Implying here that the usual prerequisites for virtualization have been met.

I’ve recently added a W10 VM (pass-through NVME) successful boot, no problems. Once I was able to determine it was functional I attempted to add my GTX 1080. This is when the problems began.

Virt-manager freezes and have 2-3mins spits out this error. None of my VMs are able to function. .

Error starting domain: Cannot recv data: Connection reset by peer

Traceback (most recent call last):
  File "/usr/share/virt-manager/virtManager/asyncjob.py", line 72, in cb_wrapper
    callback(asyncjob, *args, **kwargs)
  File "/usr/share/virt-manager/virtManager/asyncjob.py", line 108, in tmpcb
    callback(*args, **kwargs)
  File "/usr/share/virt-manager/virtManager/object/libvirtobject.py", line 57, in newfn
    ret = fn(self, *args, **kwargs)
          ^^^^^^^^^^^^^^^^^^^^^^^^^
  File "/usr/share/virt-manager/virtManager/object/domain.py", line 1402, in startup
    self._backend.create()
  File "/usr/lib/python3/dist-packages/libvirt.py", line 1379, in create
    raise libvirtError('virDomainCreate() failed')
libvirt.libvirtError: Cannot recv data: Connection reset by peer

After this occurs, I can no longer connect to QEMU/KVM, even after restarting services. I need to perform a full reboot in order to review what could be going wrong.

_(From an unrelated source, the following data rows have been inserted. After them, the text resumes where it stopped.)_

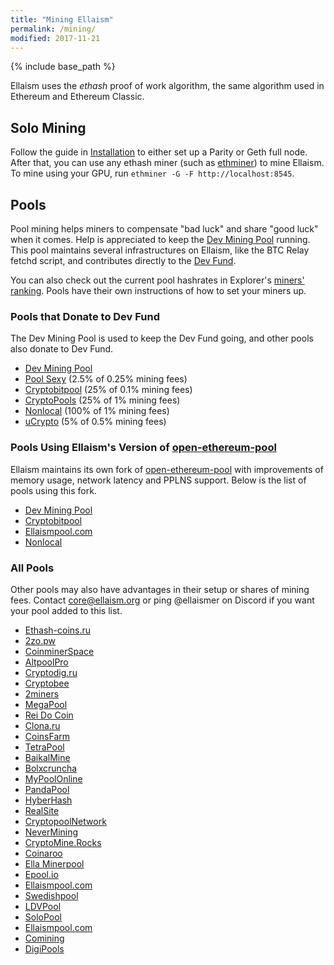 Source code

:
 ```yaml
---
title: "Mining Ellaism"
permalink: /mining/
modified: 2017-11-21
---
```


{% include base_path %}

Ellaism uses the *ethash* proof of work algorithm, the same algorithm used in
Ethereum and Ethereum Classic.

## Solo Mining

Follow the guide in [Installation](/install/) to either set up a Parity or Geth
full node. After that, you can use any ethash miner (such as
[ethminer](https://github.com/ethereum-mining/ethminer)) to mine Ellaism. To
mine using your GPU, run `ethminer -G -F http://localhost:8545`.

## Pools

Pool mining helps miners to compensate "bad luck" and share "good luck" when it comes. Help is appreciated to keep the [Dev Mining Pool](https://pool.ellaism.org) running. This pool maintains several infrastructures on Ellaism, like the BTC Relay fetchd script, and contributes directly to the [Dev Fund](https://ellaism.org/donations/).

You can also check out the current pool hashrates in Explorer's [miners' ranking](https://explorer.ellaism.org/miners). Pools have their own instructions of how to set your miners up.

### Pools that Donate to Dev Fund

The Dev Mining Pool is used to keep the Dev Fund going, and other pools also
donate to Dev Fund.

* [Dev Mining Pool](https://pool.ellaism.org)
* [Pool Sexy](http://ella.pool.sexy) (2.5% of 0.25% mining fees)
* [Cryptobitpool](http://ella.cryptobitpool.eu) (25% of 0.1% mining fees)
* [CryptoPools](http://ella.cryptopools.info) (25% of 1% mining fees)
* [Nonlocal](https://pool.nonlocal.ca) (100% of 1% mining fees)
* [uCrypto](https://ucrypto.net/currency/?curr=ELLA) (5% of 0.5% mining fees)

### Pools Using Ellaism's Version of [open-ethereum-pool](https://github.com/ellaism/open-ethereum-pool)

Ellaism maintains its own fork of [open-ethereum-pool](https://github.com/ellaism/open-ethereum-pool) with improvements of memory usage, network latency and PPLNS support. Below is the list of pools using this fork.

* [Dev Mining Pool](https://pool.ellaism.org/)
* [Cryptobitpool](http://ella.cryptobitpool.eu/)
* [Ellaismpool.com](http://ellaismpool.com)
* [Nonlocal](https://pool.nonlocal.ca)

### All Pools

Other pools may also have advantages in their setup or shares of mining fees. Contact [core@ellaism.org](mailto:core@ellaism.org) or ping @ellaismer on Discord if you want your pool added to this list.

* [Ethash-coins.ru](http://ella.ethash-coins.ru)
* [2zo.pw](http://ellaism.2zo.pw)
* [CoinminerSpace](http://ella.coinminer.space)
* [AltpoolPro](http://ella.altpool.pro)
* [Cryptodig.ru](http://ella-solo.cryptodig.ru)
* [Cryptobee](http://cryptobee.de)
* [2miners](https://2miners.com)
* [MegaPool](http://megapool.io/ella)
* [Rei Do Coin](https://ella.reidocoin.com.br/)
* [Clona.ru](http://clona.ru)
* [CoinsFarm](https://coins.farm/pools/ella)
* [TetraPool](https://ellaism.tetrapool.com/)
* [BaikalMine](http://ell.baikalmine.com)
* [Bolxcruncha](http://ella.bloxcruncha.io)
* [MyPoolOnline](https://ella.mypool.online)
* [PandaPool](https://pandapool.io/info/howtostart/ethash/19)
* [HyberHash](https://ella.hyperhash.net/)
* [RealSite](https://mine-ella.real-site.com/)
* [CryptopoolNetwork](http://ella.cryptopool.network/)
* [NeverMining](http://ella.nevermining.org)
* [CryptoMine.Rocks](https://ella.cryptomine.rocks)
* [Coinaroo](http://ella.coinaroo.net)
* [Ella Minerpool](http://ella.minerpool.net)
* [Epool.io](http://ella.epool.io)
* [Ellaismpool.com](http://ellaismpool.com)
* [Swedishpool](http://swedishpool.se/)
* [LDVPool](http://ella.ldvpool.com)
* [SoloPool](https://ella.solopool.org/)
* [Ellaismpool.com](http://ellaismpool.com)
* [Comining](http://comining.io/)
* [DigiPools](http://ella.digipools.org/)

Each has their own IOMMU grouping so I think that is free and clear.

00:00.0 Host bridge: Intel Corporation Device 4c53 (rev 01)
00:01.0 PCI bridge: Intel Corporation Device 4c01 (rev 01)
00:01.1 PCI bridge: Intel Corporation Device 4c05 (rev 01)
00:06.0 PCI bridge: Intel Corporation Device 4c09 (rev 01)
00:14.0 USB controller: Intel Corporation Tiger Lake-H USB 3.2 Gen 2x1 xHCI Host Controller (rev 11)
00:14.2 RAM memory: Intel Corporation Tiger Lake-H Shared SRAM (rev 11)
00:16.0 Communication controller: Intel Corporation Tiger Lake-H Management Engine Interface (rev 11)
00:17.0 RAID bus controller: Intel Corporation Device 43d6 (rev 11)
00:1b.0 PCI bridge: Intel Corporation Tiger Lake-H PCIe Root Port #17 (rev 11)
00:1b.4 PCI bridge: Intel Corporation Device 43c4 (rev 11)
00:1c.0 PCI bridge: Intel Corporation Tiger Lake-H PCIe Root Port #1 (rev 11)
00:1c.4 PCI bridge: Intel Corporation Tiger Lake-H PCI Express Root Port #5 (rev 11)
00:1c.6 PCI bridge: Intel Corporation Device 43be (rev 11)
00:1d.0 PCI bridge: Intel Corporation Tiger Lake-H PCI Express Root Port #9 (rev 11)
00:1d.4 PCI bridge: Intel Corporation Device 43b4 (rev 11)
00:1f.0 ISA bridge: Intel Corporation Z590 LPC/eSPI Controller (rev 11)
00:1f.3 Audio device: Intel Corporation Tiger Lake-H HD Audio Controller (rev 11)
00:1f.4 SMBus: Intel Corporation Tiger Lake-H SMBus Controller (rev 11)
00:1f.5 Serial bus controller: Intel Corporation Tiger Lake-H SPI Controller (rev 11)
01:00.0 VGA compatible controller: NVIDIA Corporation GA102 [GeForce RTX 3080 Ti] (rev a1)
01:00.1 Audio device: NVIDIA Corporation GA102 High Definition Audio Controller (rev a1)
02:00.0 VGA compatible controller: NVIDIA Corporation GP104 [GeForce GTX 1080] (rev a1)
02:00.1 Audio device: NVIDIA Corporation GP104 High Definition Audio Controller (rev a1)
03:00.0 Non-Volatile memory controller: Solidigm P41 Plus NVMe SSD (DRAM-less) [Echo Harbor] (rev 03)
04:00.0 Non-Volatile memory controller: Intel Corporation SSD 665p Series [Neptune Harbor Refresh] (rev 03)
05:00.0 Non-Volatile memory controller: Solidigm P41 Plus NVMe SSD (DRAM-less) [Echo Harbor] (rev 03)
07:00.0 Ethernet controller: Aquantia Corp. AQtion AQC107 NBase-T/IEEE 802.3an Ethernet Controller [Atlantic 10G] (rev 02)
08:00.0 Network controller: Intel Corporation Wi-Fi 6E(802.11ax) AX210/AX1675* 2x2 [Typhoon Peak] (rev 1a)
09:00.0 Non-Volatile memory controller: Solidigm P41 Plus NVMe SSD (DRAM-less) [Echo Harbor] (rev 03)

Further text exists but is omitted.